→ Dataset excerpts
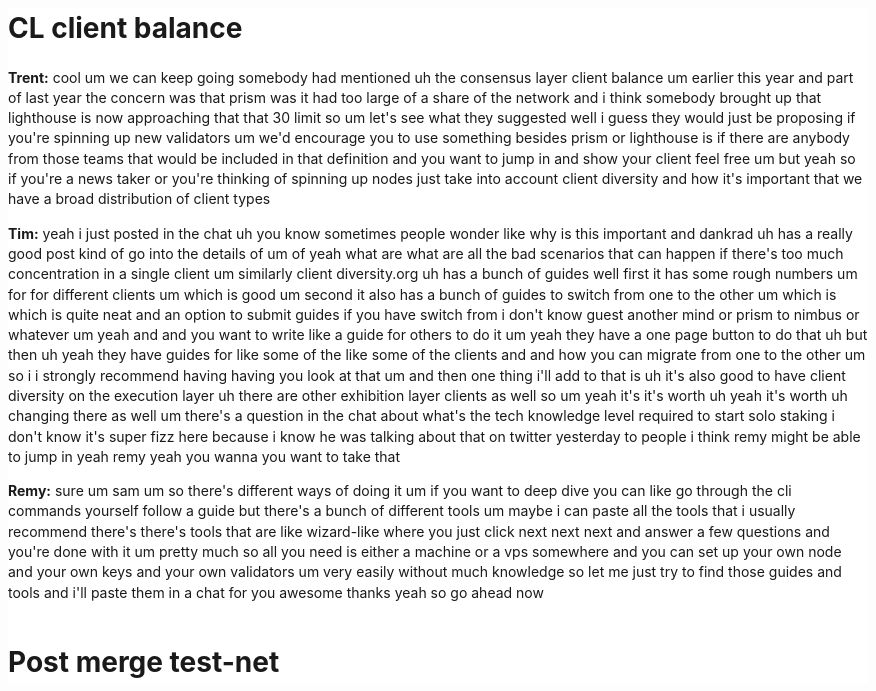 # CL client balance

**Trent:** cool um we can keep going somebody had mentioned uh the consensus layer client balance um earlier this year and part of last year the concern was that prism was it had too large of a share of the network and i think somebody brought up that lighthouse is now approaching that that 30 limit so um let's see what they suggested well i guess they would just be proposing if you're spinning up new validators um we'd encourage you to use something besides prism or lighthouse is if there are anybody from those teams that would be included in that definition and you want to jump in and show your client feel free um but yeah so if you're a news taker or you're thinking of spinning up nodes just take into account client diversity and how it's important that we have a broad distribution of client types

**Tim:** yeah i just posted in the chat uh you know sometimes people wonder like why is this important and dankrad uh has a really good post kind of go into the details of um of yeah what are what are all the bad scenarios that can happen if there's too much concentration in a single client um similarly client diversity.org uh has a bunch of guides well first it has some rough numbers um for for different clients um which is good um second it also has a bunch of guides to switch from one to the other um which is which is quite neat and an option to submit guides if you have switch from i don't know guest another mind or prism to nimbus or whatever um yeah and and you want to write like a guide for others to do it um yeah they have a one page button to do that uh but then uh yeah they have guides for like some of the like some of the clients and and how you can migrate from one to the other um so i i strongly recommend having having you look at that um and then one thing i'll add to that is uh it's also good to have client diversity on the execution layer uh there are other exhibition layer clients as well so um yeah it's it's worth uh yeah it's worth uh changing there as well um there's a question in the chat about what's the tech knowledge level required to start solo staking i don't know it's super fizz here because i know he was talking about that on twitter yesterday to people i think remy might be able to jump in yeah remy yeah you wanna you want to take that 

**Remy:** sure um sam um so there's different ways of doing it um if you want to deep dive you can like go through the cli commands yourself follow a guide but there's a bunch of different tools um maybe i can paste all the tools that i usually recommend there's there's tools that are like wizard-like where you just click next next next and answer a few questions and you're done with it um pretty much so all you need is either a machine or a vps somewhere and you can set up your own node and your own keys and your own validators um very easily without much knowledge so let me just try to find those guides and tools and i'll paste them in a chat for you awesome thanks yeah so go ahead now 

# Post merge test-net
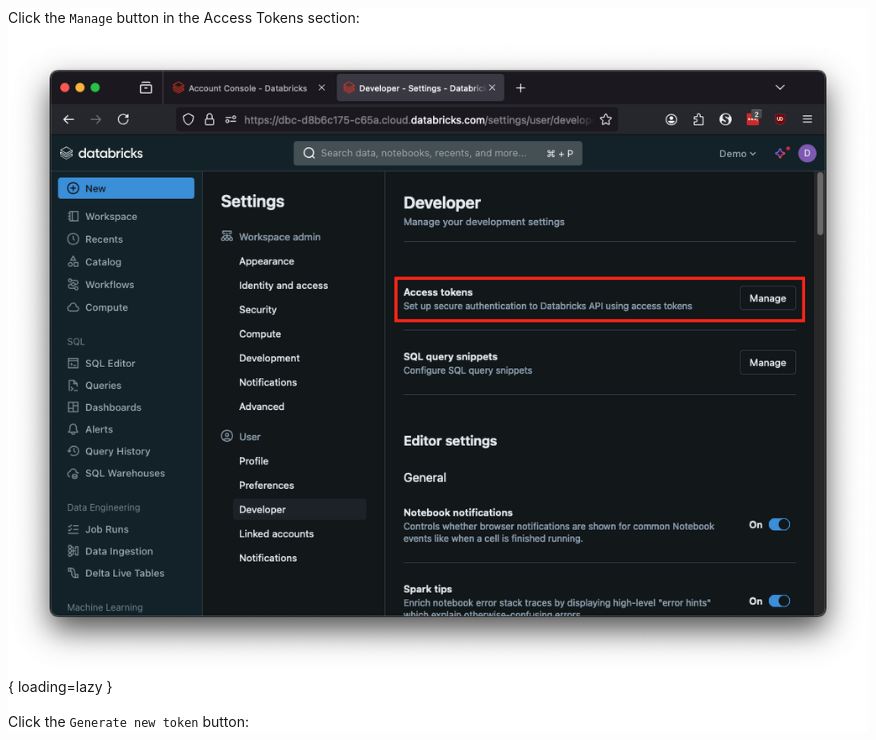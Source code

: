 Click the `Manage` button in the Access Tokens section:

![Navigate to Access Tokens management](./databricks/db-guide_access-tokens-link.png){ loading=lazy }

Click the `Generate new token` button:
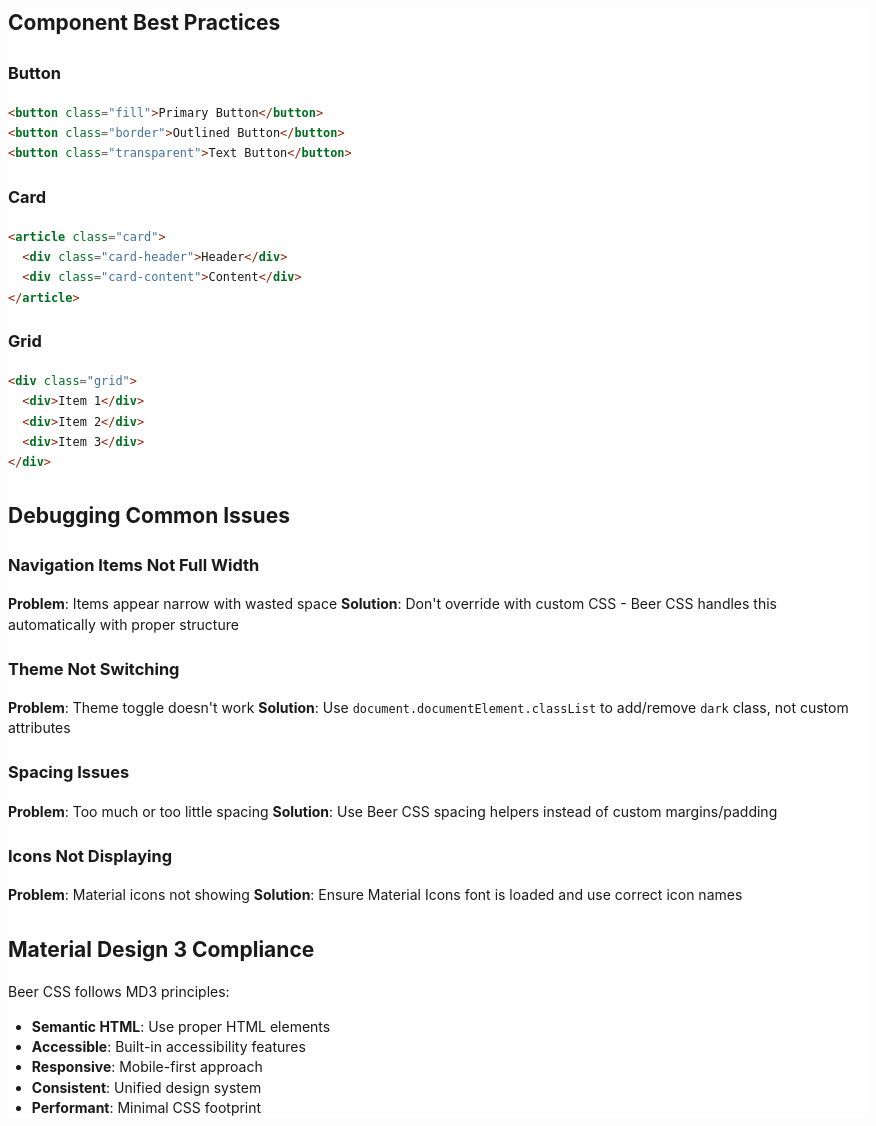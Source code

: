## Component Best Practices

### Button
```html
<button class="fill">Primary Button</button>
<button class="border">Outlined Button</button>
<button class="transparent">Text Button</button>
```

### Card
```html
<article class="card">
  <div class="card-header">Header</div>
  <div class="card-content">Content</div>
</article>
```

### Grid
```html
<div class="grid">
  <div>Item 1</div>
  <div>Item 2</div>
  <div>Item 3</div>
</div>
```

## Debugging Common Issues

### Navigation Items Not Full Width
**Problem**: Items appear narrow with wasted space
**Solution**: Don't override with custom CSS - Beer CSS handles this automatically with proper structure

### Theme Not Switching  
**Problem**: Theme toggle doesn't work
**Solution**: Use `document.documentElement.classList` to add/remove `dark` class, not custom attributes

### Spacing Issues
**Problem**: Too much or too little spacing
**Solution**: Use Beer CSS spacing helpers instead of custom margins/padding

### Icons Not Displaying
**Problem**: Material icons not showing
**Solution**: Ensure Material Icons font is loaded and use correct icon names

## Material Design 3 Compliance

Beer CSS follows MD3 principles:
- **Semantic HTML**: Use proper HTML elements
- **Accessible**: Built-in accessibility features
- **Responsive**: Mobile-first approach
- **Consistent**: Unified design system
- **Performant**: Minimal CSS footprint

→ What you are asked to do
Above are the lines; repeat exactly the ones from the line containing "not custom attributes" down to the line containing "- **Accessible**: Built-in", both inclusive.

→ Written solution
**Solution**: Use `document.documentElement.classList` to add/remove `dark` class, not custom attributes

### Spacing Issues
**Problem**: Too much or too little spacing
**Solution**: Use Beer CSS spacing helpers instead of custom margins/padding

### Icons Not Displaying
**Problem**: Material icons not showing
**Solution**: Ensure Material Icons font is loaded and use correct icon names

## Material Design 3 Compliance

Beer CSS follows MD3 principles:
- **Semantic HTML**: Use proper HTML elements
- **Accessible**: Built-in accessibility features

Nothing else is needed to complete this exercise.